[[ Extracted records open ]]

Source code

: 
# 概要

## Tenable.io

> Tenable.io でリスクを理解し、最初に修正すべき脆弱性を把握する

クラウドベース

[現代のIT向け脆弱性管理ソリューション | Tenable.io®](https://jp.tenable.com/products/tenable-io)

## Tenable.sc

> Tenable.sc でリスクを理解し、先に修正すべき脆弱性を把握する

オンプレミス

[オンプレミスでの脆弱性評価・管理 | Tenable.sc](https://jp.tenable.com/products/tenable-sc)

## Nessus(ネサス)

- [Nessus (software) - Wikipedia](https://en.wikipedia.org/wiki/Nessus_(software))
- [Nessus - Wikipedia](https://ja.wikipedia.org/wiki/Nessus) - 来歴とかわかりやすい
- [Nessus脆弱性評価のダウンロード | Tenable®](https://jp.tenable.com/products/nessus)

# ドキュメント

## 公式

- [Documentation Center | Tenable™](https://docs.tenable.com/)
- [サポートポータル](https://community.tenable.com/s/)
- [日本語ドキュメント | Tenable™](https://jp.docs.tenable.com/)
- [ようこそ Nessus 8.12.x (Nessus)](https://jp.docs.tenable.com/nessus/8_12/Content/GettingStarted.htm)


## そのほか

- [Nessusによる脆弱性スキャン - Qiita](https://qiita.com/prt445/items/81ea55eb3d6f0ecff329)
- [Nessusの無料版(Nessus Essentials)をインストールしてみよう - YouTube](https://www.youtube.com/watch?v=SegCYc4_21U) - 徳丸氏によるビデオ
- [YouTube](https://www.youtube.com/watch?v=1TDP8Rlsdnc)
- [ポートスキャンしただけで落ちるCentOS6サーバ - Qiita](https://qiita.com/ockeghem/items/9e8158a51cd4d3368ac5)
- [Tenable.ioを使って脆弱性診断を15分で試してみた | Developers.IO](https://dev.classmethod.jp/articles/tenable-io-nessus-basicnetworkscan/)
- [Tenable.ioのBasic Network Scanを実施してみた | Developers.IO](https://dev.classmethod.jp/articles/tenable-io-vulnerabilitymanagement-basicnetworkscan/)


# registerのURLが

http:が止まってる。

[[ Extracted records closed ]]

* **Work required**
Without omitting anything, output the data verbatim.

* **Output of the exercise**
Source code

: 
# 概要

## Tenable.io

> Tenable.io でリスクを理解し、最初に修正すべき脆弱性を把握する

クラウドベース

[現代のIT向け脆弱性管理ソリューション | Tenable.io®](https://jp.tenable.com/products/tenable-io)

## Tenable.sc

> Tenable.sc でリスクを理解し、先に修正すべき脆弱性を把握する

オンプレミス

[オンプレミスでの脆弱性評価・管理 | Tenable.sc](https://jp.tenable.com/products/tenable-sc)

## Nessus(ネサス)

- [Nessus (software) - Wikipedia](https://en.wikipedia.org/wiki/Nessus_(software))
- [Nessus - Wikipedia](https://ja.wikipedia.org/wiki/Nessus) - 来歴とかわかりやすい
- [Nessus脆弱性評価のダウンロード | Tenable®](https://jp.tenable.com/products/nessus)

# ドキュメント

## 公式

- [Documentation Center | Tenable™](https://docs.tenable.com/)
- [サポートポータル](https://community.tenable.com/s/)
- [日本語ドキュメント | Tenable™](https://jp.docs.tenable.com/)
- [ようこそ Nessus 8.12.x (Nessus)](https://jp.docs.tenable.com/nessus/8_12/Content/GettingStarted.htm)


## そのほか

- [Nessusによる脆弱性スキャン - Qiita](https://qiita.com/prt445/items/81ea55eb3d6f0ecff329)
- [Nessusの無料版(Nessus Essentials)をインストールしてみよう - YouTube](https://www.youtube.com/watch?v=SegCYc4_21U) - 徳丸氏によるビデオ
- [YouTube](https://www.youtube.com/watch?v=1TDP8Rlsdnc)
- [ポートスキャンしただけで落ちるCentOS6サーバ - Qiita](https://qiita.com/ockeghem/items/9e8158a51cd4d3368ac5)
- [Tenable.ioを使って脆弱性診断を15分で試してみた | Developers.IO](https://dev.classmethod.jp/articles/tenable-io-nessus-basicnetworkscan/)
- [Tenable.ioのBasic Network Scanを実施してみた | Developers.IO](https://dev.classmethod.jp/articles/tenable-io-vulnerabilitymanagement-basicnetworkscan/)


# registerのURLが

http:が止まってる。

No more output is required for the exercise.